First off, we need to understand why setting the pool at the right elevation is so important.
Choosing the right elevation will ensure the pool does three things:
Looks pleasing to the eye
Works with the grade of the yard as much as possible (and thus not spending “invisible money”)
So What Factors Determine the Pool Height?
Depending on the site, this can actually be a complicated question. But generally speaking, here are the factors that most commonly affect how high you should set an inground pool:
The Grade (or Slope) of the Yard
In a flat yard (flat meaning the pool area doesn’t slope more than 6 to 8 inches), it’s often best to set the top of the pool patio 3–4 inches higher than the highest point in the pool area. For example, let’s say you laid out a rectangle in the yard representing the pool and the patio, and that area sloped a total of 8”. You would set the top of the pool patio 3” higher than that highest point.
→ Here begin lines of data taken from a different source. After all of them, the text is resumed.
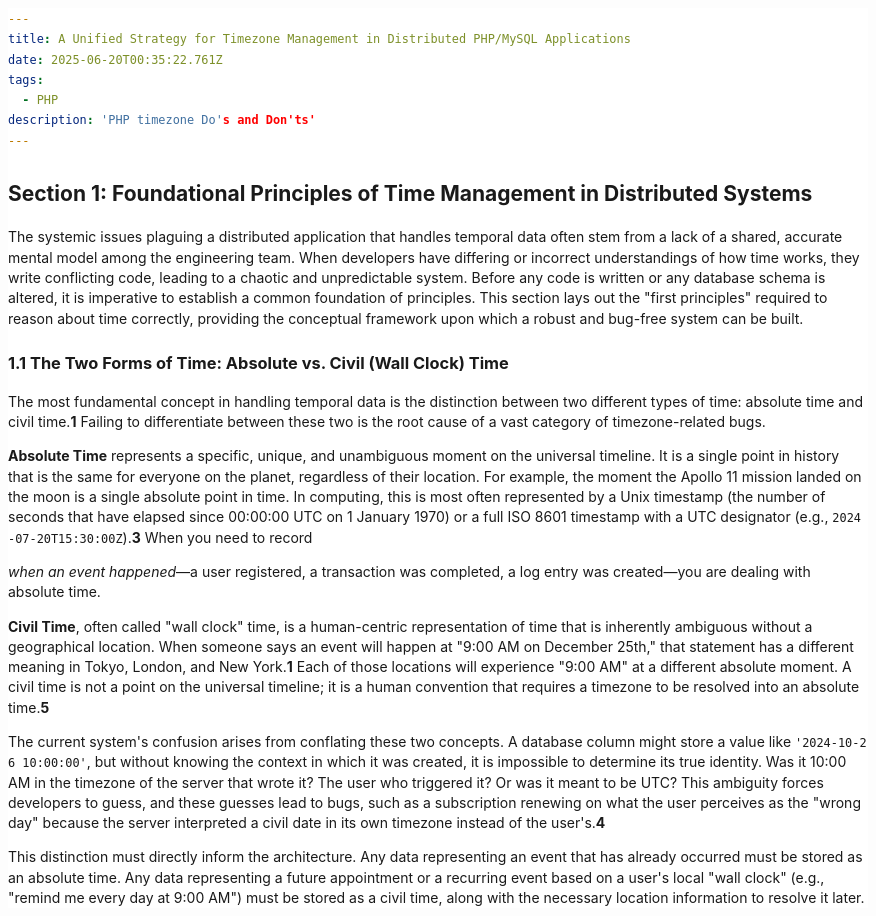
 ```yaml
---
title: A Unified Strategy for Timezone Management in Distributed PHP/MySQL Applications
date: 2025-06-20T00:35:22.761Z
tags:
  - PHP
description: 'PHP timezone Do's and Don'ts'
---
```

## **Section 1: Foundational Principles of Time Management in Distributed Systems**

The systemic issues plaguing a distributed application that handles temporal data often stem from a lack of a shared, accurate mental model among the engineering team. When developers have differing or incorrect understandings of how time works, they write conflicting code, leading to a chaotic and unpredictable system. Before any code is written or any database schema is altered, it is imperative to establish a common foundation of principles. This section lays out the "first principles" required to reason about time correctly, providing the conceptual framework upon which a robust and bug-free system can be built.

### **1.1 The Two Forms of Time: Absolute vs. Civil (Wall Clock) Time**

The most fundamental concept in handling temporal data is the distinction between two different types of time: absolute time and civil time.**1** Failing to differentiate between these two is the root cause of a vast category of timezone-related bugs.

**Absolute Time** represents a specific, unique, and unambiguous moment on the universal timeline. It is a single point in history that is the same for everyone on the planet, regardless of their location. For example, the moment the Apollo 11 mission landed on the moon is a single absolute point in time. In computing, this is most often represented by a Unix timestamp (the number of seconds that have elapsed since 00:00:00 UTC on 1 January 1970) or a full ISO 8601 timestamp with a UTC designator (e.g., `2024-07-20T15:30:00Z`).**3** When you need to record

*when an event happened*—a user registered, a transaction was completed, a log entry was created—you are dealing with absolute time.

**Civil Time**, often called "wall clock" time, is a human-centric representation of time that is inherently ambiguous without a geographical location. When someone says an event will happen at "9:00 AM on December 25th," that statement has a different meaning in Tokyo, London, and New York.**1** Each of those locations will experience "9:00 AM" at a different absolute moment. A civil time is not a point on the universal timeline; it is a human convention that requires a timezone to be resolved into an absolute time.**5**

The current system's confusion arises from conflating these two concepts. A database column might store a value like `'2024-10-26 10:00:00'`, but without knowing the context in which it was created, it is impossible to determine its true identity. Was it 10:00 AM in the timezone of the server that wrote it? The user who triggered it? Or was it meant to be UTC? This ambiguity forces developers to guess, and these guesses lead to bugs, such as a subscription renewing on what the user perceives as the "wrong day" because the server interpreted a civil date in its own timezone instead of the user's.**4**

This distinction must directly inform the architecture. Any data representing an event that has already occurred must be stored as an absolute time. Any data representing a future appointment or a recurring event based on a user's local "wall clock" (e.g., "remind me every day at 9:00 AM") must be stored as a civil time, along with the necessary location information to resolve it later.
For yards with a more dramatic slope, you basically have three options. You can set the pool at the high point, the low point, or somewhere in the middle. Depending on the amount of slope, a retaining wall system may be required, or you could possibly manage the grade by cutting and filling earth to make up the difference. Landscaping does wonders to beautify such areas.
Existing Drainage Patterns
Proper drainage is critical to the long term success of any pool. Sometimes it’s necessary to place a pool directly in an existing water path. Ensure the pool is set high enough so no water runs onto the patio. It may be necessary to implement other drainage methods to insure water runs away from the pool and is directed to the right area. Sometimes, the use of French drains and/or drains in the yard are required to collect the water and divert it to the desired location.
Sometimes inground pools are installed in conjunction with existing patios, steps, or other structures. In these cases, the existing structure will determine the elevation of the pool. For example, let’s say you have an existing concrete patio directly behind the house which you plan to install an inground pool 12’ away from. The 12’ between the pool and existing slab will be new patio.
To establish the elevation of the pool, simply set the top of the pool coping about 1 ½” higher than the existing slab. This will cause the new patio to slope 1½” toward the existing patio, causing a “V” where the two patios meet. Simply install a deck drain (a 2” wide slotted drain) where the two patios meet to collect the water coming from both the pool and the existing patio. This will collect all of the run-off water and divert it away from the patio area.
Well that’s about it. There are certainly some other factors that could impact a pool's elevation. But in most cases, if you set the pool at a height that both drains well and works with existing structures, you’re good to go.